Concept phare de l’Église catholique (4) pour exprimer sa nature et sa mission, la synodalité pourrait et devrait inspirer toute communauté, qu’elle soit familiale, politique, ou culturelle.
Composée de sun, « avec », et de hodos, « chemin », la synodalité consiste à cheminer avec l’autre.
Marcher ensemble, c’est d’abord s’entendre sur une destination commune. C’est ensuite se parler face à face en avançant côte à côte. Cette familiarité empêche de caricaturer aussi bien la position adverse que celui qui la défend. C’est enfin vivre main dans la main le quotidien et affronter coude à coude les obstacles du chemin.
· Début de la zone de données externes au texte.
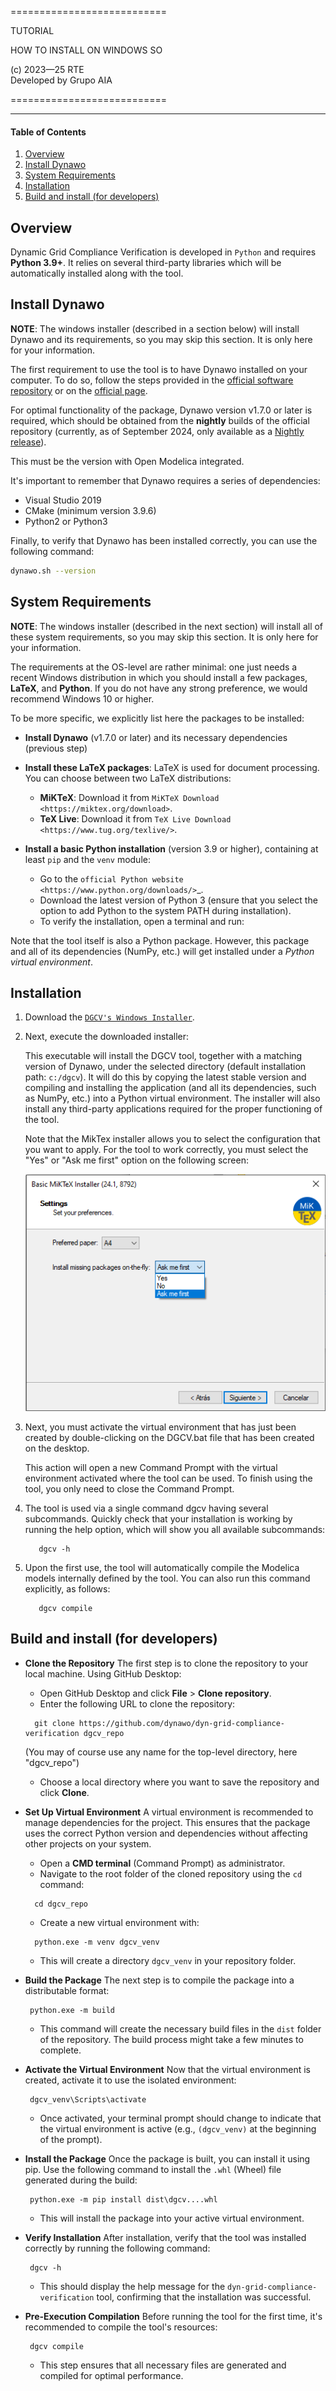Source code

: ===========================

TUTORIAL

HOW TO INSTALL ON WINDOWS SO

(c) 2023&mdash;25 RTE  
Developed by Grupo AIA

===========================

--------------------------------------------------------------------------------

#### Table of Contents

1. [Overview](#Overview)
2. [Install Dynawo](#Install-Dynawo)
3. [System Requirements](#System-Requirements)
4. [Installation](#Installation)
5. [Build and install (for developers)](#build-and-install-for-developers)

## Overview

Dynamic Grid Compliance Verification is developed in `Python` and requires 
**Python 3.9+**. It relies on several third-party libraries which will be 
automatically installed along with the tool.

## Install Dynawo

**NOTE**: The windows installer (described in a section below) will install Dynawo and
its requirements, so you may skip this section. It is only here for your information.

The first requirement to use the tool is to have Dynawo installed on your computer. 
To do so, follow the steps provided in the [official software repository](https://github.com/dynawo/dynawo) or 
on the [official page](https://dynawo.github.io/install/).

For optimal functionality of the package, Dynawo version v1.7.0 or later is required, 
which should be obtained from the **nightly** builds of the official repository 
(currently, as of September 2024, only available as a [Nightly release](https://github.com/dynawo/dynawo/releases)).

This must be the version with Open Modelica integrated.

It's important to remember that Dynawo requires a series of dependencies:
* Visual Studio 2019
* CMake (minimum version 3.9.6)
* Python2 or Python3

Finally, to verify that Dynawo has been installed correctly, you can use the following 
command:

```bash
dynawo.sh --version
```

## System Requirements

**NOTE**: The windows installer (described in the next section) will install all of these
system requirements, so you may skip this section. It is only here for your information.

The requirements at the OS-level are rather minimal: one just needs a recent Windows
distribution in which you should install a few packages, **LaTeX**, and **Python**. If
you do not have any strong preference, we would recommend Windows 10 or higher. 

To be more specific, we explicitly list here the packages to be installed:

* **Install Dynawo** (v1.7.0 or later) and its necessary dependencies (previous step)

* **Install these LaTeX packages**:
   LaTeX is used for document processing. You can choose between two LaTeX distributions:
   - **MiKTeX**: Download it from `MiKTeX Download <https://miktex.org/download>`.
   - **TeX Live**: Download it from `TeX Live Download <https://www.tug.org/texlive/>`.

* **Install a basic Python installation** (version 3.9 or higher), containing at least `pip` and the `venv` module:
   - Go to the `official Python website <https://www.python.org/downloads/>`_.
   - Download the latest version of Python 3 (ensure that you select the option to add Python to the system PATH during installation).
   - To verify the installation, open a terminal and run:

Note that the tool itself is also a Python package. However, this package and
all of its dependencies (NumPy, etc.) will get installed under a 
*Python virtual environment*.

## Installation

1. Download the [`DGCV's Windows Installer`](https://github.com/dynawo/dyn-grid-compliance-verification/releases/download/v0.6.0/DGCV_win_Installer.exe).


2. Next, execute the downloaded installer:

   This executable will install the DGCV tool, together with a matching version of Dynawo,
   under the selected directory (default installation path: `c:/dgcv`).  It will do this 
   by copying the latest stable version and compiling and installing the application (and 
   all its dependencies, such as NumPy, etc.) into a Python virtual environment. The 
   installer will also install any third-party applications required for the proper 
   functioning of the tool.


   Note that the MikTex installer allows you to select the configuration that you want to apply. 
   For the tool to work correctly, you must select the "Yes" or "Ask me first" option on the 
   following screen:
   
   ![MikTex Installer Settings](pngs/miktex_settings.png "MikTex Installer Settings")


3. Next, you must activate the virtual environment that has just been created by double-clicking on the DGCV.bat file that has been created on the desktop.

    This action will open a new Command Prompt with the virtual environment activated where the tool can be used.
    To finish using the tool, you only need to close the Command Prompt.

4. The tool is used via a single command dgcv having several subcommands. Quickly check that your installation is working by running the help option, which will show you all available subcommands:

    ```console
       dgcv -h
    ```

5. Upon the first use, the tool will automatically compile the Modelica models internally defined by the tool. You can also run this command explicitly, as follows:

    ```console
       dgcv compile
    ```

## Build and install (for developers)

* **Clone the Repository**
   The first step is to clone the repository to your local machine. Using GitHub Desktop:
   - Open GitHub Desktop and click **File** > **Clone repository**.
   - Enter the following URL to clone the repository:
         
   ```console
     git clone https://github.com/dynawo/dyn-grid-compliance-verification dgcv_repo
   ```
     
   (You may of course use any name for the top-level directory, here "dgcv_repo")

   - Choose a local directory where you want to save the repository and click **Clone**.

* **Set Up Virtual Environment**
   A virtual environment is recommended to manage dependencies for the project. This ensures that the package uses the correct Python version and dependencies without affecting other projects on your system.
   - Open a **CMD terminal** (Command Prompt) as administrator.
   - Navigate to the root folder of the cloned repository using the `cd` command:
         
   ```console
     cd dgcv_repo
   ```
   - Create a new virtual environment with:
         
   ```console
     python.exe -m venv dgcv_venv
   ```

   - This will create a directory `dgcv_venv` in your repository folder.
   
* **Build the Package**
   The next step is to compile the package into a distributable format:
       
   ```console
   	python.exe -m build
   ```

   - This command will create the necessary build files in the `dist` folder of the repository. The build process might take a few minutes to complete.

* **Activate the Virtual Environment**
   Now that the virtual environment is created, activate it to use the isolated environment:
       
   ```console
   	dgcv_venv\Scripts\activate
   ```

   - Once activated, your terminal prompt should change to indicate that the virtual environment is active (e.g., `(dgcv_venv)` at the beginning of the prompt).

* **Install the Package**
   Once the package is built, you can install it using pip. Use the following command to install the `.whl` (Wheel) file generated during the build:
       
   ```console
   	python.exe -m pip install dist\dgcv....whl
   ```

   - This will install the package into your active virtual environment.

* **Verify Installation**
   After installation, verify that the tool was installed correctly by running the following command:
       
   ```console
   	dgcv -h
   ```

   - This should display the help message for the `dyn-grid-compliance-verification` tool, confirming that the installation was successful.

* **Pre-Execution Compilation**
   Before running the tool for the first time, it's recommended to compile the tool's resources:
       
   ```console
   	dgcv compile
   ```

   - This step ensures that all necessary files are generated and compiled for optimal performance.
Ni tyrannie de la majorité ni égalitarisme, la synodalité se distingue de la démocratie et de la collégialité en articulant diversité, hiérarchie et unité. Elle est un remède pratique pour élever le gout de la vérité au-dessus de la soif de pouvoir.
Avec l’annonce de son synode sur la synodalité, l’Église catholique, jugée trop souvent comme dépassée, est pour une fois en avance sur le reste de la société. Rassemblant des millions de femmes et d’hommes d’une diversité inouïe, elle ose encore croire qu’il est possible de vivre, discuter et avancer ensemble, autrement que par des joutes oratoires et des jeux de pouvoir.
Notes :
(1) « Petit traité de la polarisation » de Simon Lessard, initialement paru sur Le Verbe.com.
« On n’est pas du monde » est une émission de radio hebdomadaire diffusée sur les ondes de Radio Galilée, Radio VM et aussi disponible en baladodiffusion. Chaque épisode fait place à des discussions conviviales où profondeur et humour s’allient pour faire réfléchir.
Rédacteur et responsable de l’innovation au Verbe, Simon Lessard est diplômé en philosophie et théologie. Il aime entrer en dialogue avec les chercheurs de vérité et tirer de la culture occidentale du neuf et de l’ancien afin d’interpréter les signes de notre temps.
Le Verbe.com a pour mission de témoigner de l’espérance chrétienne dans l’espace médiatique en conjuguant foi catholique et culture contemporaine. Outre « On n’est pas du monde », la joyeuse équipe produit un magazine bimensuel de 20 pages (distribué gratuitement dans les places publiques), un dossier spécial biannuel (mook) d’environ 100 pages (envoyé gratuitement par la poste aux abonnés), ainsi qu’un site web animé par une quarantaine de collaborateurs réguliers.
(2) Ce qui me paraît être l’enjeu informationnel essentiel est de pouvoir encore consulter des médias sérieux, comme de pouvoir continuer à échanger avec les autres, en se gardant de toute isolation socioculturelle/de naviguer dans des environnements politiques et médiatiques clos, où chacun aurait ses chaînes et sites d’information. Aux Etats-Unis, sauf erreur de ma part, il est possible, pour un chrétien, un athée ou un musulman, de chercher les mêmes choses sur le web et de tomber sur des sites totalement différents, orientés selon le profil et la croyance du chercheur…qui ne tombent plus sur des sites « d’information », mais plutôt (et c’est le drame !) de « confirmation » ! Nous n’en sommes heureusement pas encore là en France, quoique le danger n’est pas à écarter (cf le phénomène de concentration des médias en France, qui touche même à l’édition et à la communication). D’où une vigilance constante, sans oublier que le chrétien, disciple de Jésus-Christ, est censé davantage se nourrir de la Parole de Dieu que d’info en continu, et se connecter « aux nouvelles du ciel » !
(3) Comme j’aime à le dire : « derrière les avatars se cachent des êtres humains ».
(4) Le concept chrétien, décrit dans le Nouveau Testament (livre des Actes, chapitre 6), est également connu des protestants, quoique certains, au sein du protestantisme, lui préfèrent le fonctionnement « prébytérien-synodal » et « conciliaire ».